The oil sands are the world's 3rd largest oil reserve. The oil is actually mostly bitumen that is caught in sand so much if it is actually open pit mined, though SAGD (Steam Assisted Gravity Drainage) facilites are also operating and becoming more preferred. These entail drilling a series of vertical and horizontal shafts and injecting steam which allows the bitumen to flow and get pulled to the surface without tearing up the landscape. The current production capacity, spread amongst several major production facilities, is about 2.5 Million Barrels/Day with more coming on stream over the next year or so.
Alberta exports most of its product, called diluted bitumen or "dilbit", and refines a fraction of the production locally. The extraction process is relatively expensive, and so is fracking in the US. Both production methods suffer economically in a low oil price environment as we currently have. What makes things worse for Alberta is that we are land locked with limited pipeline capacity so any product we sell as feedstock to, say, refineries in the gulf coast region of the US needs to be discounted to make the product price competitive.

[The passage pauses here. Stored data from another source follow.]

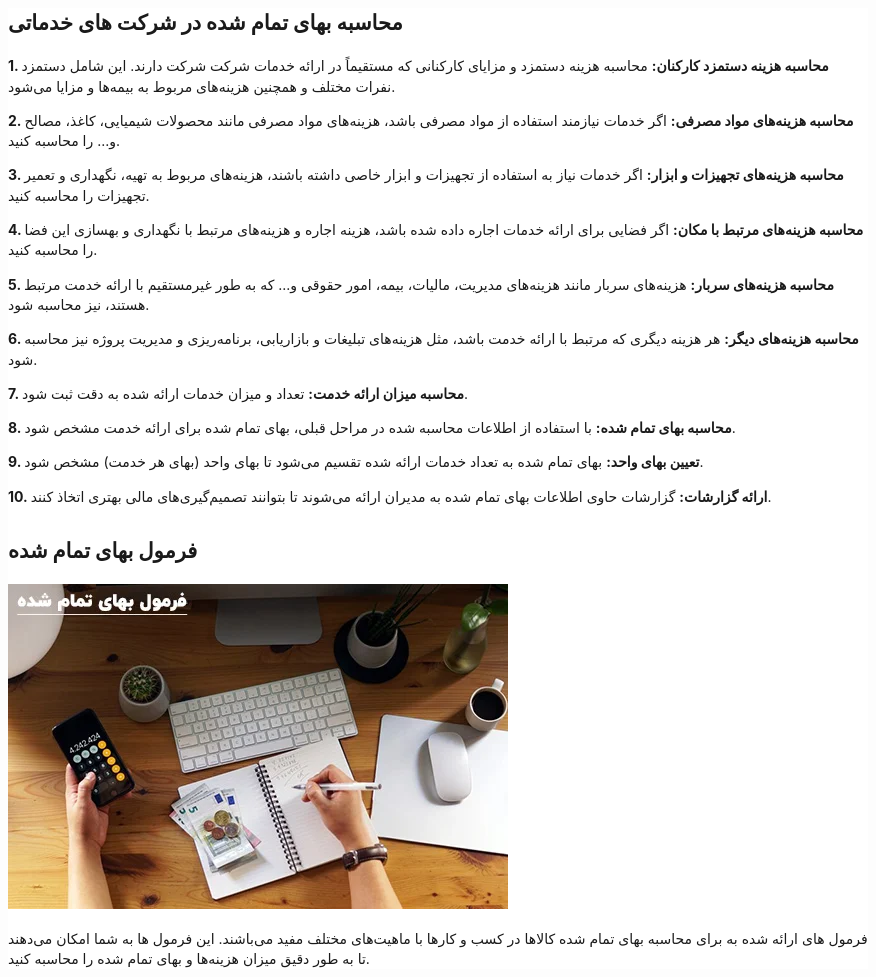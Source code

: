 ## محاسبه بهای تمام شده در شرکت های خدماتی 

**1. محاسبه هزینه دستمزد کارکنان:** محاسبه هزینه دستمزد و مزایای کارکنانی که مستقیماً در ارائه خدمات شرکت شرکت دارند. این شامل دستمزد نفرات مختلف و همچنین هزینه‌های مربوط به بیمه‌ها و مزایا می‌شود.

**2. محاسبه هزینه‌های مواد مصرفی:** اگر خدمات نیازمند استفاده از مواد مصرفی باشد، هزینه‌های مواد مصرفی مانند محصولات شیمیایی، کاغذ، مصالح و... را محاسبه کنید.

**3. محاسبه هزینه‌های تجهیزات و ابزار:** اگر خدمات نیاز به استفاده از تجهیزات و ابزار خاصی داشته باشند، هزینه‌های مربوط به تهیه، نگهداری و تعمیر تجهیزات را محاسبه کنید.

**4. محاسبه هزینه‌های مرتبط با مکان:** اگر فضایی برای ارائه خدمات اجاره داده شده باشد، هزینه اجاره و هزینه‌های مرتبط با نگهداری و بهسازی این فضا را محاسبه کنید.

**5. محاسبه هزینه‌های سربار:** هزینه‌های سربار مانند هزینه‌های مدیریت، مالیات، بیمه، امور حقوقی و... که به طور غیرمستقیم با ارائه خدمت مرتبط هستند، نیز محاسبه شود.

**6. محاسبه هزینه‌های دیگر:** هر هزینه دیگری که مرتبط با ارائه خدمت باشد، مثل هزینه‌های تبلیغات و بازاریابی، برنامه‌ریزی و مدیریت پروژه نیز محاسبه شود.

**7. محاسبه میزان ارائه خدمت:** تعداد و میزان خدمات ارائه شده به دقت ثبت شود.

**8. محاسبه بهای تمام شده:** با استفاده از اطلاعات محاسبه شده در مراحل قبلی، بهای تمام شده برای ارائه خدمت مشخص شود.

**9. تعیین بهای واحد:** بهای تمام شده به تعداد خدمات ارائه شده تقسیم می‌شود تا بهای واحد (بهای هر خدمت) مشخص شود.

**10. ارائه گزارشات:** گزارشات حاوی اطلاعات بهای تمام شده به مدیران ارائه می‌شوند تا بتوانند تصمیم‌گیری‌های مالی بهتری اتخاذ کنند.


## فرمول بهای تمام شده

![فرمول بهای تمام شده](./Images/CostFormula.webp)

فرمول های ارائه شده به برای محاسبه بهای تمام شده کالاها در کسب و کارها با ماهیت‌های مختلف مفید می‌باشند. این فرمول ها به شما امکان می‌دهند تا به طور دقیق میزان هزینه‌ها و بهای تمام شده را محاسبه کنید.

Alberta has not shut in any production at any of the existing facilities so we are continuing to mine and extract product. However many planned expansion projects have been delayed with the major producers electing to not invest capital in developing new leases until the price environment improves. The money that they are spending is on sustaining capital works for their existing facilities, essentially maintenance to keep them going.
I'm not sure why you have characterized the US fracking as "stupid" but the introduction of this method to squeeze more oil has allowed the US to become less dependant on foreign crude and, ironically, contributed to the current oil glut that has depressed prices to a point that is possibly below what can sustain economic production should these low prices continue. True that the method is not without controversy, with concerns over its chemical use potentially contaminating ground water and, more recently, links being made with increased earthquake activity.
So, in summary, we are not "shutting down" current production but new projects are being deferred.